A. A share buyback is the process of a company buying back its own shares from existing shareholders either in the marketplace (on market) or via direct offer (off market). Often companies will do a combination of both.
Companies typically buy back shares to manage capital. If the company buy “on market”, they will buy shares at the prevailing price at the particular time. If they buy “off market”, they may make this offer to all shareholders or to a select few. In both cases, the company are required to disclose their intentions to the market.
A share buy back is generally an acknowledgement by the company that they cannot find a better use for capital than to buy back their own stock.
A company will buy back stock if they believe the prevailing share price is below fair value for the stock.
Companies may offer a buy back shares to reduce the size of the Company share registry by acquiring small parcels of shares. This reduces the administration costs of managing the share registry.
Buying back stock reduces the number of shares on issue and hence in theory should increase the earning per share.
Share buy backs can artificially support a share price and could mask a negative view of the stock.
If you have the option to accept or decline a share buy back offer, you will need to determine what is in your best interest. If you accept the offer you may pay Capital Gains Tax. If you don’t accept the offer, in theory the earnings per share should rise as the number of shares on issue reduces. Accordingly dividends should rise hence increasing the taxable income to you.

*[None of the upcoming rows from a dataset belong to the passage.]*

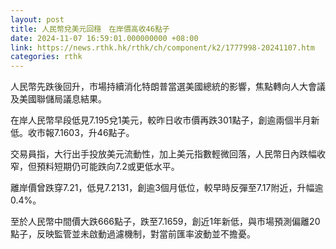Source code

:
```yaml
---
layout: post
title: 人民幣兌美元回穩　在岸價高收46點子
date: 2024-11-07 16:59:01.000000000 +08:00
link: https://news.rthk.hk/rthk/ch/component/k2/1777998-20241107.htm
categories: rthk
---
```


人民幣先跌後回升，市場持續消化特朗普當選美國總統的影響，焦點轉向人大會議及美國聯儲局議息結果。

在岸人民幣早段低見7.195兌1美元，較昨日收市價再跌301點子，創逾兩個半月新低。收市報7.1603，升46點子。

交易員指，大行出手投放美元流動性，加上美元指數輕微回落，人民幣日內跌幅收窄，但預料短期仍可能跌向7.2或更低水平。

離岸價曾跌穿7.21，低見7.2131，創逾3個月低位，較早時反彈至7.17附近，升幅逾0.4%。

至於人民幣中間價大跌666點子，跌至7.1659，創近1年新低，與市場預測偏離20點子，反映監管並未啟動過濾機制，對當前匯率波動並不擔憂。
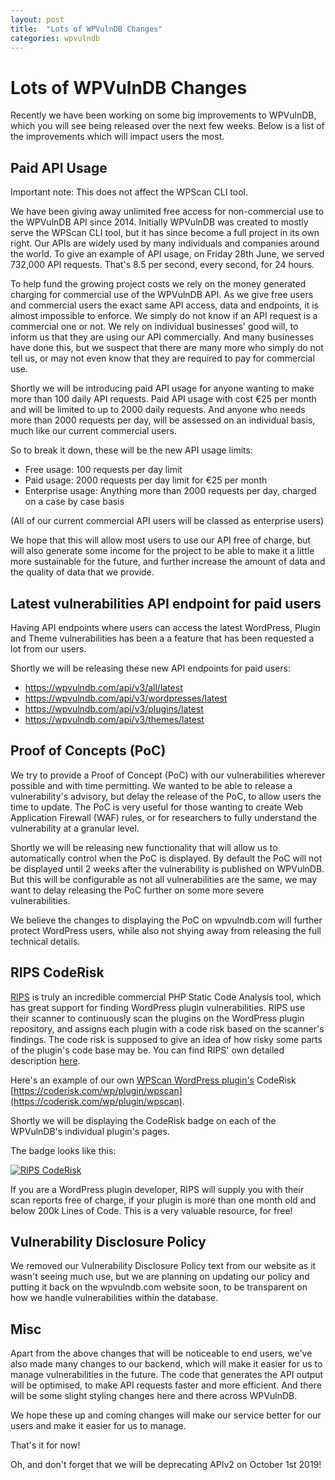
 ```yaml
---
layout: post
title:  "Lots of WPVulnDB Changes"
categories: wpvulndb
---
```


# Lots of WPVulnDB Changes

Recently we have been working on some big improvements to WPVulnDB, which you will see being released over the next few weeks. Below is a list of the improvements which will impact users the most.

## Paid API Usage

Important note: This does not affect the WPScan CLI tool.

We have been giving away unlimited free access for non-commercial use to the WPVulnDB API since 2014. Initially WPVulnDB was created to mostly serve the WPScan CLI tool, but it has since become a full project in its own right. Our APIs are widely used by many individuals and companies around the world. To give an example of API usage, on Friday 28th June, we served 732,000 API requests. That's 8.5 per second, every second, for 24 hours.

To help fund the growing project costs we rely on the money generated charging for commercial use of the WPVulnDB API. As we give free users and commercial users the exact same API access, data and endpoints, it is almost impossible to enforce. We simply do not know if an API request is a commercial one or not. We rely on individual businesses' good will, to inform us that they are using our API commercially. And many businesses have done this, but we suspect that there are many more who simply do not tell us, or may not even know that they are required to pay for commercial use.

Shortly we will be introducing paid API usage for anyone wanting to make more than 100 daily API requests. Paid API usage with cost €25 per month and will be limited to up to 2000 daily requests. And anyone who needs more than 2000 requests per day, will be assessed on an individual basis, much like our current commercial users.

So to break it down, these will be the new API usage limits:

- Free usage: 100 requests per day limit
- Paid usage: 2000 requests per day limit for €25 per month
- Enterprise usage: Anything more than 2000 requests per day, charged on a case by case basis

(All of our current commercial API users will be classed as enterprise users)

We hope that this will allow most users to use our API free of charge, but will also generate some income for the project to be able to make it a little more sustainable for the future, and further increase the amount of data and the quality of data that we provide.

## Latest vulnerabilities API endpoint for paid users

Having API endpoints where users can access the latest WordPress, Plugin and Theme vulnerabilities has been a a feature that has been requested a lot from our users.

Shortly we will be releasing these new API endpoints for paid users:

- https://wpvulndb.com/api/v3/all/latest
- https://wpvulndb.com/api/v3/wordpresses/latest
- https://wpvulndb.com/api/v3/plugins/latest
- https://wpvulndb.com/api/v3/themes/latest

## Proof of Concepts (PoC)

We try to provide a Proof of Concept (PoC) with our vulnerabilities wherever possible and with time permitting. We wanted to be able to release a vulnerability's advisory, but delay the release of the PoC, to allow users the time to update. The PoC is very useful for those wanting to create Web Application Firewall (WAF) rules, or for researchers to fully understand the vulnerability at a granular level.

Shortly we will be releasing new functionality that will allow us to automatically control when the PoC is displayed. By default the PoC will not be displayed until 2 weeks after the vulnerability is published on WPVulnDB. But this will be configurable as not all vulnerabilities are the same, we may want to delay releasing the PoC further on some more severe vulnerabilities.

We believe the changes to displaying the PoC on wpvulndb.com will further protect WordPress users, while also not shying away from releasing the full technical details.

## RIPS CodeRisk

[RIPS](https://www.ripstech.com/) is truly an incredible commercial PHP Static Code Analysis tool, which has great support for finding WordPress plugin vulnerabilities. RIPS use their scanner to continuously scan the plugins on the WordPress plugin repository, and assigns each plugin with a code risk based on the scanner's findings. The code risk is supposed to give an idea of how risky some parts of the plugin's code base may be. You can find RIPS' own detailed description [here](https://coderisk.com/about).

Here's an example of our own [WPScan WordPress plugin's](https://wordpress.org/plugins/wpscan/) CodeRisk [https://coderisk.com/wp/plugin/wpscan](https://coderisk.com/wp/plugin/wpscan).

Shortly we will be displaying the CodeRisk badge on each of the WPVulnDB's individual plugin's pages.

The badge looks like this:

[![RIPS CodeRisk](https://coderisk.com/wp/plugin/wpscan/badge "RIPS CodeRisk")](https://coderisk.com/wp/plugin/wpscan)

If you are a WordPress plugin developer, RIPS will supply you with their scan reports free of charge, if your plugin is more than one month old and below 200k Lines of Code. This is a very valuable resource, for free!

## Vulnerability Disclosure Policy

We removed our Vulnerability Disclosure Policy text from our website as it wasn't seeing much use, but we are planning on updating our policy and putting it back on the wpvulndb.com website soon, to be transparent on how we handle vulnerabilities within the database.

## Misc

Apart from the above changes that will be noticeable to end users, we've also made many changes to our backend, which will make it easier for us to manage vulnerabilities in the future. The code that generates the API output will be optimised, to make API requests faster and more efficient. And there will be some slight styling changes here and there across WPVulnDB.

We hope these up and coming changes will make our service better for our users and make it easier for us to manage.

That's it for now!

Oh, and don't forget that we will be deprecating APIv2 on October 1st 2019!
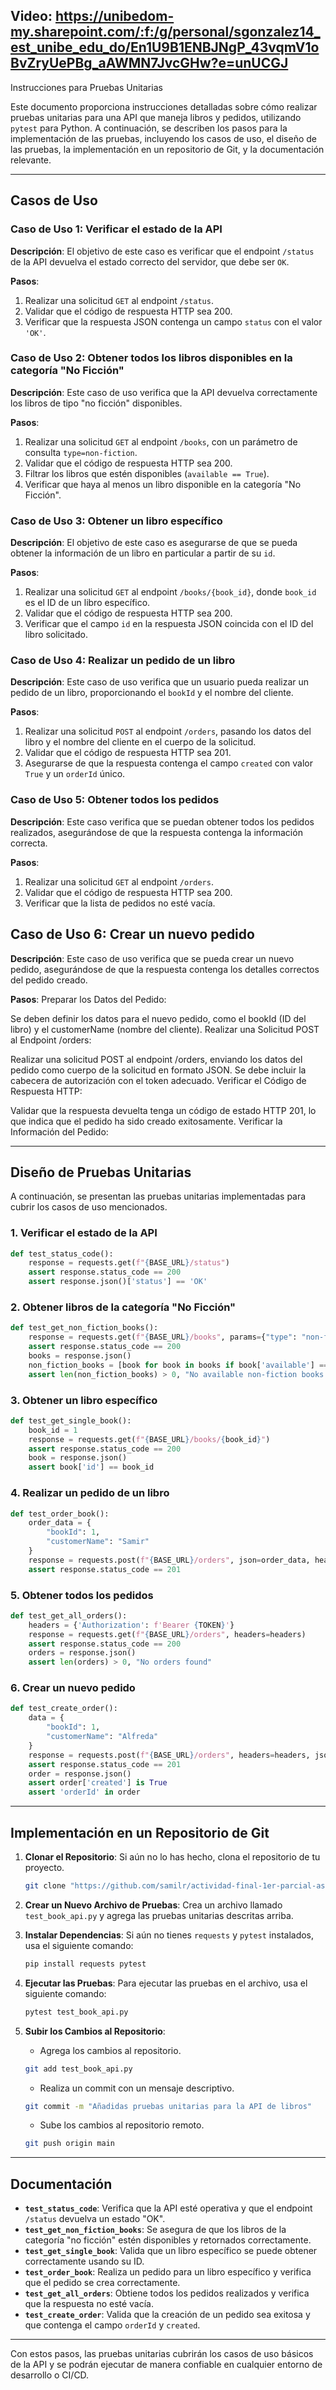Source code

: ## Video: https://unibedom-my.sharepoint.com/:f:/g/personal/sgonzalez14_est_unibe_edu_do/En1U9B1ENBJNgP_43vqmV1oBvZryUePBg_aAWMN7JvcGHw?e=unUCGJ

Instrucciones para Pruebas Unitarias

Este documento proporciona instrucciones detalladas sobre cómo realizar pruebas unitarias para una API que maneja libros y pedidos, utilizando `pytest` para Python. A continuación, se describen los pasos para la implementación de las pruebas, incluyendo los casos de uso, el diseño de las pruebas, la implementación en un repositorio de Git, y la documentación relevante.

---

## Casos de Uso

### Caso de Uso 1: Verificar el estado de la API
**Descripción**: El objetivo de este caso es verificar que el endpoint `/status` de la API devuelva el estado correcto del servidor, que debe ser `OK`.

**Pasos**:
1. Realizar una solicitud `GET` al endpoint `/status`.
2. Validar que el código de respuesta HTTP sea 200.
3. Verificar que la respuesta JSON contenga un campo `status` con el valor `'OK'`.

### Caso de Uso 2: Obtener todos los libros disponibles en la categoría "No Ficción"
**Descripción**: Este caso de uso verifica que la API devuelva correctamente los libros de tipo "no ficción" disponibles.

**Pasos**:
1. Realizar una solicitud `GET` al endpoint `/books`, con un parámetro de consulta `type=non-fiction`.
2. Validar que el código de respuesta HTTP sea 200.
3. Filtrar los libros que estén disponibles (`available == True`).
4. Verificar que haya al menos un libro disponible en la categoría "No Ficción".

### Caso de Uso 3: Obtener un libro específico
**Descripción**: El objetivo de este caso es asegurarse de que se pueda obtener la información de un libro en particular a partir de su `id`.

**Pasos**:
1. Realizar una solicitud `GET` al endpoint `/books/{book_id}`, donde `book_id` es el ID de un libro específico.
2. Validar que el código de respuesta HTTP sea 200.
3. Verificar que el campo `id` en la respuesta JSON coincida con el ID del libro solicitado.

### Caso de Uso 4: Realizar un pedido de un libro
**Descripción**: Este caso de uso verifica que un usuario pueda realizar un pedido de un libro, proporcionando el `bookId` y el nombre del cliente.

**Pasos**:
1. Realizar una solicitud `POST` al endpoint `/orders`, pasando los datos del libro y el nombre del cliente en el cuerpo de la solicitud.
2. Validar que el código de respuesta HTTP sea 201.
3. Asegurarse de que la respuesta contenga el campo `created` con valor `True` y un `orderId` único.

### Caso de Uso 5: Obtener todos los pedidos
**Descripción**: Este caso verifica que se puedan obtener todos los pedidos realizados, asegurándose de que la respuesta contenga la información correcta.

**Pasos**:
1. Realizar una solicitud `GET` al endpoint `/orders`.
2. Validar que el código de respuesta HTTP sea 200.
3. Verificar que la lista de pedidos no esté vacía.

## Caso de Uso 6: Crear un nuevo pedido
**Descripción**: Este caso de uso verifica que se pueda crear un nuevo pedido, asegurándose de que la respuesta contenga los detalles correctos del pedido creado.

**Pasos**:
Preparar los Datos del Pedido:

Se deben definir los datos para el nuevo pedido, como el bookId (ID del libro) y el customerName (nombre del cliente).
Realizar una Solicitud POST al Endpoint /orders:

Realizar una solicitud POST al endpoint /orders, enviando los datos del pedido como cuerpo de la solicitud en formato JSON. Se debe incluir la cabecera de autorización con el token adecuado.
Verificar el Código de Respuesta HTTP:

Validar que la respuesta devuelta tenga un código de estado HTTP 201, lo que indica que el pedido ha sido creado exitosamente.
Verificar la Información del Pedido:

---

## Diseño de Pruebas Unitarias

A continuación, se presentan las pruebas unitarias implementadas para cubrir los casos de uso mencionados.

### 1. Verificar el estado de la API

```python
def test_status_code():
    response = requests.get(f"{BASE_URL}/status")
    assert response.status_code == 200
    assert response.json()['status'] == 'OK'
```

### 2. Obtener libros de la categoría "No Ficción"

```python
def test_get_non_fiction_books():
    response = requests.get(f"{BASE_URL}/books", params={"type": "non-fiction"})
    assert response.status_code == 200
    books = response.json()
    non_fiction_books = [book for book in books if book['available'] == True]
    assert len(non_fiction_books) > 0, "No available non-fiction books found"
```

### 3. Obtener un libro específico

```python
def test_get_single_book():
    book_id = 1  
    response = requests.get(f"{BASE_URL}/books/{book_id}")
    assert response.status_code == 200
    book = response.json()
    assert book['id'] == book_id
```

### 4. Realizar un pedido de un libro

```python
def test_order_book():
    order_data = {
        "bookId": 1, 
        "customerName": "Samir"
    }
    response = requests.post(f"{BASE_URL}/orders", json=order_data, headers=headers)
    assert response.status_code == 201
```

### 5. Obtener todos los pedidos

```python
def test_get_all_orders():
    headers = {'Authorization': f'Bearer {TOKEN}'}
    response = requests.get(f"{BASE_URL}/orders", headers=headers)
    assert response.status_code == 200
    orders = response.json()
    assert len(orders) > 0, "No orders found"
```

### 6. Crear un nuevo pedido

```python
def test_create_order():
    data = {
        "bookId": 1,
        "customerName": "Alfreda"
    }
    response = requests.post(f"{BASE_URL}/orders", headers=headers, json=data)
    assert response.status_code == 201
    order = response.json()
    assert order['created'] is True
    assert 'orderId' in order
```

---

## Implementación en un Repositorio de Git

1. **Clonar el Repositorio**: Si aún no lo has hecho, clona el repositorio de tu proyecto.
   ```bash
   git clone "https://github.com/samilr/actividad-final-1er-parcial-aseguramiento-de-la-calidad-del-sw"
   ```

2. **Crear un Nuevo Archivo de Pruebas**: Crea un archivo llamado `test_book_api.py` y agrega las pruebas unitarias descritas arriba.

3. **Instalar Dependencias**:
   Si aún no tienes `requests` y `pytest` instalados, usa el siguiente comando:
   ```bash
   pip install requests pytest
   ```

4. **Ejecutar las Pruebas**: Para ejecutar las pruebas en el archivo, usa el siguiente comando:
   ```bash
   pytest test_book_api.py
   ```

5. **Subir los Cambios al Repositorio**:
   - Agrega los cambios al repositorio.
   ```bash
   git add test_book_api.py
   ```

   - Realiza un commit con un mensaje descriptivo.
   ```bash
   git commit -m "Añadidas pruebas unitarias para la API de libros"
   ```

   - Sube los cambios al repositorio remoto.
   ```bash
   git push origin main
   ```

---

## Documentación

- **`test_status_code`**: Verifica que la API esté operativa y que el endpoint `/status` devuelva un estado "OK".
- **`test_get_non_fiction_books`**: Se asegura de que los libros de la categoría "no ficción" estén disponibles y retornados correctamente.
- **`test_get_single_book`**: Valida que un libro específico se puede obtener correctamente usando su ID.
- **`test_order_book`**: Realiza un pedido para un libro específico y verifica que el pedido se crea correctamente.
- **`test_get_all_orders`**: Obtiene todos los pedidos realizados y verifica que la respuesta no esté vacía.
- **`test_create_order`**: Valida que la creación de un pedido sea exitosa y que contenga el campo `orderId` y `created`.

---

Con estos pasos, las pruebas unitarias cubrirán los casos de uso básicos de la API y se podrán ejecutar de manera confiable en cualquier entorno de desarrollo o CI/CD.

Share buy backs are a tax effective means of distributing capital. An “on market” buy back is capital in nature and shares bought back are subject to brokerage costs and Capital Gains Tax on the entire gain. “Off market” buy backs usually do not attract brokerage costs and may be structured to enhance the tax benefits. For example, the company may split the payment to reflect a portion as a capital payment (hence subject to CGT) and the remainder as a Franked Dividend (hence subject to a Franking credits of 30%). This is particularly attractive for those with shares in Superannuation or Allocated Pensions or who are typically in a low tax environment.
You will need to take a view on the future prospects of the company. If you have a negative view or you feel there are better opportunities elsewhere in the market, accept a buy back offer if you feel it is fair value. If you are positive on the prospects of a company and its capacity to grow into the future, and the buy back offer does not reflect this value, don’t accept an offer.